Peabody owns Twentymile Mine and has begun construction on the new Sage Creek Mine, which would replace Twentymile. Trout Creek is a tributary of the Yampa River, which flows out of the northern edge of the Flat Tops mountain range.
Details of the proposed reservoir, which would be built on private land, became available when David Merritt, principal water resources engineer with URS Corp., sent a letter to Steamboat Springs attorney Tom Sharp in his capacity as chairman of the Yampa-White River Basin Roundtable, which is part of Colorado’s Statewide Water Supply Initiative.
Merritt is consulting with Peabody on the Sage Creek project. He supervised construction of Wolford Mountain Reservoir near Kremmling in his previous role with the Colorado River Water Conservation District.

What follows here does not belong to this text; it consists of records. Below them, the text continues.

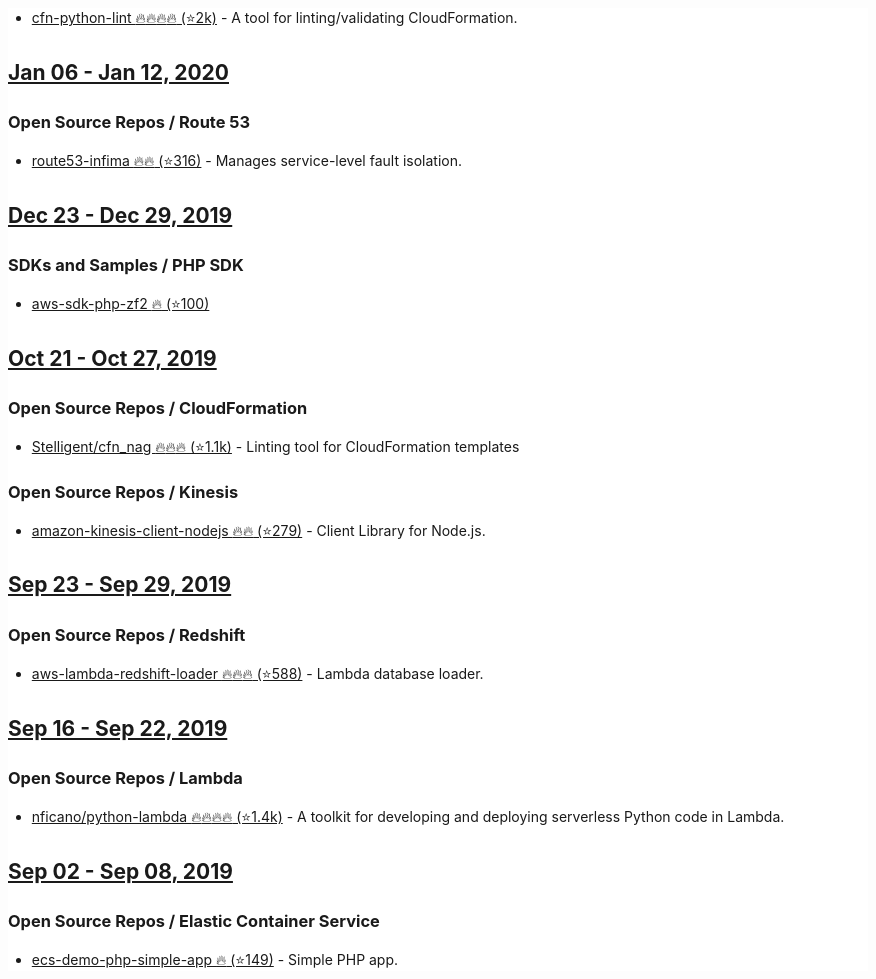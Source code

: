 *   [cfn-python-lint :fire::fire::fire::fire: (⭐2k)](https://github.com/awslabs/cfn-python-lint) - A tool for linting/validating CloudFormation.

## [Jan 06 - Jan 12, 2020](/content/2020/1/README.md)

### Open Source Repos / Route 53

*   [route53-infima :fire::fire: (⭐316)](https://github.com/awslabs/route53-infima) - Manages service-level fault isolation.

## [Dec 23 - Dec 29, 2019](/content/2019/51/README.md)

### SDKs and Samples / PHP SDK

*   [aws-sdk-php-zf2 :fire: (⭐100)](https://github.com/aws/aws-sdk-php-zf2)

## [Oct 21 - Oct 27, 2019](/content/2019/42/README.md)

### Open Source Repos / CloudFormation

*   [Stelligent/cfn\_nag :fire::fire::fire: (⭐1.1k)](https://github.com/stelligent/cfn_nag) - Linting tool for CloudFormation templates

### Open Source Repos / Kinesis

*   [amazon-kinesis-client-nodejs :fire::fire: (⭐279)](https://github.com/awslabs/amazon-kinesis-client-nodejs) - Client Library for Node.js.

## [Sep 23 - Sep 29, 2019](/content/2019/38/README.md)

### Open Source Repos / Redshift

*   [aws-lambda-redshift-loader :fire::fire::fire: (⭐588)](https://github.com/awslabs/aws-lambda-redshift-loader) - Lambda database loader.

## [Sep 16 - Sep 22, 2019](/content/2019/37/README.md)

### Open Source Repos / Lambda

*   [nficano/python-lambda :fire::fire::fire::fire: (⭐1.4k)](https://github.com/nficano/python-lambda) - A toolkit for developing and deploying serverless Python code in Lambda.

## [Sep 02 - Sep 08, 2019](/content/2019/35/README.md)

### Open Source Repos / Elastic Container Service

*   [ecs-demo-php-simple-app :fire: (⭐149)](https://github.com/awslabs/ecs-demo-php-simple-app) - Simple PHP app.
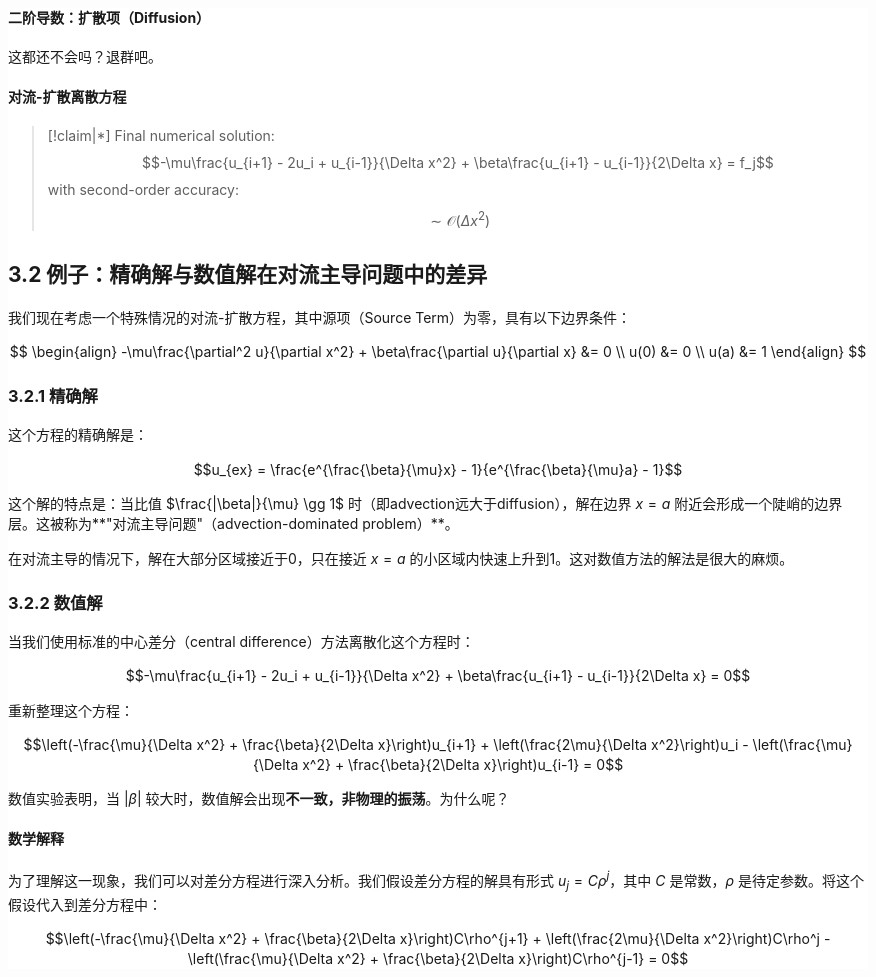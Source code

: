 

#### 二阶导数：扩散项（Diffusion）

这都还不会吗？退群吧。


#### 对流-扩散离散方程

> [!claim|*]
> Final numerical solution:
> $$-\mu\frac{u_{i+1} - 2u_i + u_{i-1}}{\Delta x^2} + \beta\frac{u_{i+1} - u_{i-1}}{2\Delta x} = f_j$$
> with second-order accuracy: $$\sim \mathcal{O}(\Delta x^2)$$



## 3.2 例子：精确解与数值解在对流主导问题中的差异

我们现在考虑一个特殊情况的对流-扩散方程，其中源项（Source Term）为零，具有以下边界条件：

$$
\begin{align}
-\mu\frac{\partial^2 u}{\partial x^2} + \beta\frac{\partial u}{\partial x} &= 0 \\
u(0) &= 0 \\
u(a) &= 1
\end{align}
$$

### 3.2.1 精确解

这个方程的精确解是：

$$u_{ex} = \frac{e^{\frac{\beta}{\mu}x} - 1}{e^{\frac{\beta}{\mu}a} - 1}$$

这个解的特点是：当比值 $\frac{|\beta|}{\mu} \gg 1$ 时（即advection远大于diffusion），解在边界 $x=a$ 附近会形成一个陡峭的边界层。这被称为**"对流主导问题"（advection-dominated problem）**。

在对流主导的情况下，解在大部分区域接近于0，只在接近 $x=a$ 的小区域内快速上升到1。这对数值方法的解法是很大的麻烦。

### 3.2.2 数值解

当我们使用标准的中心差分（central difference）方法离散化这个方程时：

$$-\mu\frac{u_{i+1} - 2u_i + u_{i-1}}{\Delta x^2} + \beta\frac{u_{i+1} - u_{i-1}}{2\Delta x} = 0$$

重新整理这个方程：

$$\left(-\frac{\mu}{\Delta x^2} + \frac{\beta}{2\Delta x}\right)u_{i+1} + \left(\frac{2\mu}{\Delta x^2}\right)u_i - \left(\frac{\mu}{\Delta x^2} + \frac{\beta}{2\Delta x}\right)u_{i-1} = 0$$

数值实验表明，当 $|\beta|$ 较大时，数值解会出现**不一致，非物理的振荡**。为什么呢？

#### 数学解释

为了理解这一现象，我们可以对差分方程进行深入分析。我们假设差分方程的解具有形式 $u_j = C\rho^j$，其中 $C$ 是常数，$\rho$ 是待定参数。将这个假设代入到差分方程中：

$$\left(-\frac{\mu}{\Delta x^2} + \frac{\beta}{2\Delta x}\right)C\rho^{j+1} + \left(\frac{2\mu}{\Delta x^2}\right)C\rho^j - \left(\frac{\mu}{\Delta x^2} + \frac{\beta}{2\Delta x}\right)C\rho^{j-1} = 0$$
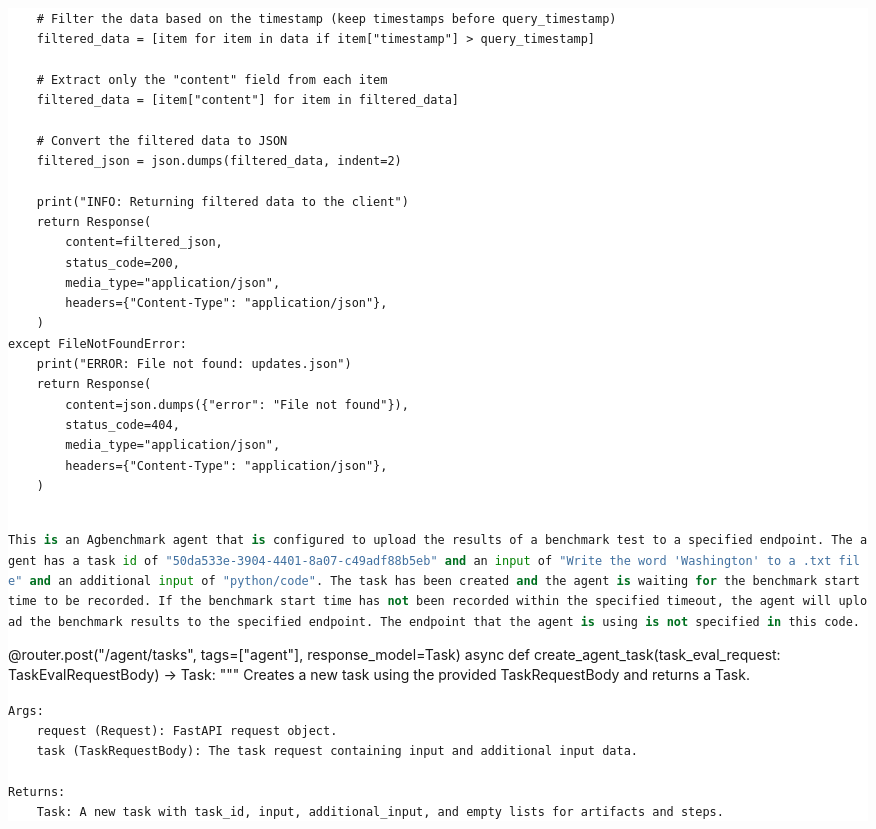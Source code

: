         # Filter the data based on the timestamp (keep timestamps before query_timestamp)
        filtered_data = [item for item in data if item["timestamp"] > query_timestamp]

        # Extract only the "content" field from each item
        filtered_data = [item["content"] for item in filtered_data]

        # Convert the filtered data to JSON
        filtered_json = json.dumps(filtered_data, indent=2)

        print("INFO: Returning filtered data to the client")
        return Response(
            content=filtered_json,
            status_code=200,
            media_type="application/json",
            headers={"Content-Type": "application/json"},
        )
    except FileNotFoundError:
        print("ERROR: File not found: updates.json")
        return Response(
            content=json.dumps({"error": "File not found"}),
            status_code=404,
            media_type="application/json",
            headers={"Content-Type": "application/json"},
        )


```py

This is an Agbenchmark agent that is configured to upload the results of a benchmark test to a specified endpoint. The agent has a task id of "50da533e-3904-4401-8a07-c49adf88b5eb" and an input of "Write the word 'Washington' to a .txt file" and an additional input of "python/code". The task has been created and the agent is waiting for the benchmark start time to be recorded. If the benchmark start time has not been recorded within the specified timeout, the agent will upload the benchmark results to the specified endpoint. The endpoint that the agent is using is not specified in this code.


```
@router.post("/agent/tasks", tags=["agent"], response_model=Task)
async def create_agent_task(task_eval_request: TaskEvalRequestBody) -> Task:
    """
    Creates a new task using the provided TaskRequestBody and returns a Task.

    Args:
        request (Request): FastAPI request object.
        task (TaskRequestBody): The task request containing input and additional input data.

    Returns:
        Task: A new task with task_id, input, additional_input, and empty lists for artifacts and steps.
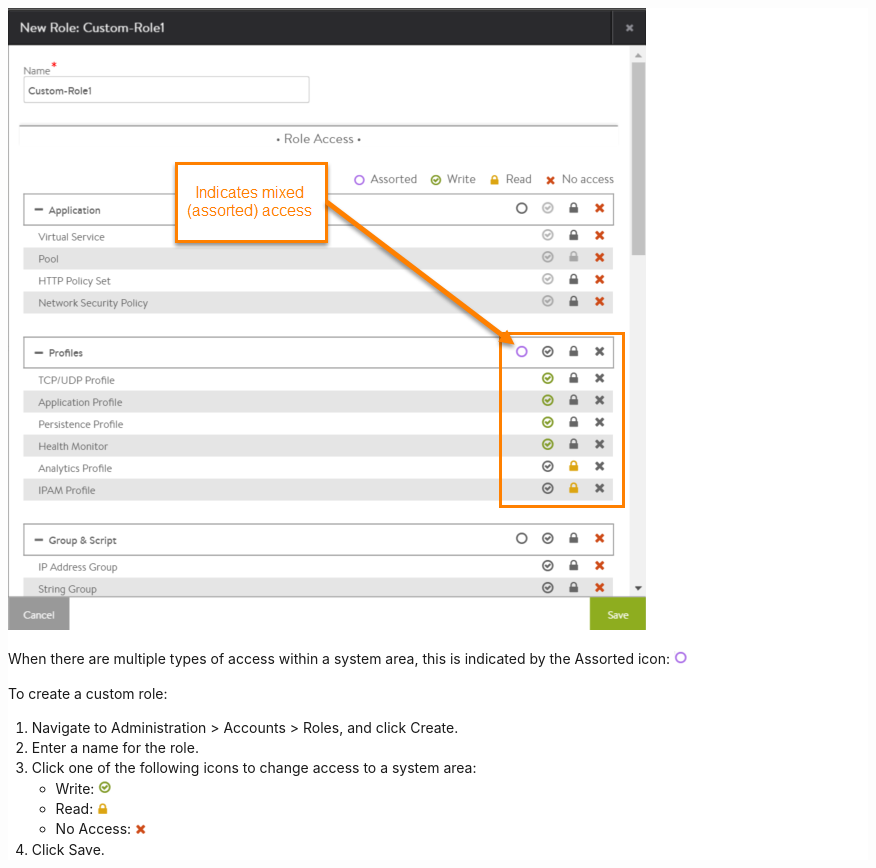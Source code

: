<a href="img/custom-role2.png"><img src="img/custom-role2.png" alt="custom-role2" width="638" height="622" class="alignnone size-full wp-image-10441"></a>

When there are multiple types of access within a system area, this is indicated by the Assorted icon: <a href="img/role-icon-assorted.png"><img src="img/role-icon-assorted.png" alt="role-icon-assorted" width="13" height="13" class="alignnone size-full wp-image-10451"></a>

To create a custom role:
<ol> 
 <li>Navigate to Administration &gt; Accounts &gt; Roles, and click Create.</li> 
 <li>Enter a name for the role.</li> 
 <li>Click one of the following icons to change access to a system area: 
  <ul> 
   <li>Write: <a href="img/role-icon-writeaccess.png"><img src="img/role-icon-writeaccess.png" alt="role-icon-writeaccess" width="13" height="14" class="alignnone size-full wp-image-10448"></a></li> 
   <li>Read: <a href="img/role-icon-readaccess.png"><img src="img/role-icon-readaccess.png" alt="role-icon-readaccess" width="11" height="12" class="alignnone size-full wp-image-10449"></a></li> 
   <li>No Access: <a href="img/role-icon-noaccess.png"><img src="img/role-icon-noaccess.png" alt="role-icon-noaccess" width="11" height="10" class="alignnone size-full wp-image-10450"></a></li> 
  </ul> </li> 
 <li>Click Save.</li> 
</ol>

Merritt described the proposed Trout Creek Reservoir as being able to capture almost one-third as much water as Stagecoach Reservoir and cover roughly half the surface area of Stagecoach Reservoir.
“As currently planned, the reservoir would have a surface area of approximately 385 acres and a reservoir volume of approximately 11,720 acre-feet,” Merritt wrote.
Since its recent expansion, Stagecoach can hold about 36,460 acre-feet and has a surface area of more than 780 acres.
“Water stored in the reservoir would be used to generate hydropower expected to average approximately 1 million kilowatt-hours per year. Additionally, the reservoir would support residential development, recreation and fish habitat as well as provide a source of water to support Peabody’s mining operations in Northwest Colorado,” Merritt added.
A Peabody spokesperson was unable to supply additional details late Wednesday afternoon.
Routt County Planning Director Chad Phillips said Wednesday that as an industrial facility supporting the operations of an existing coal mine, the proposed reservoir would need to seek a special-use permit through the county planning process.
Based on maps attached to Merritt’s letter to Sharp, the length of the reservoir would be bonded on the east by Routt County Road 33 and on the south and west by C.R. 179.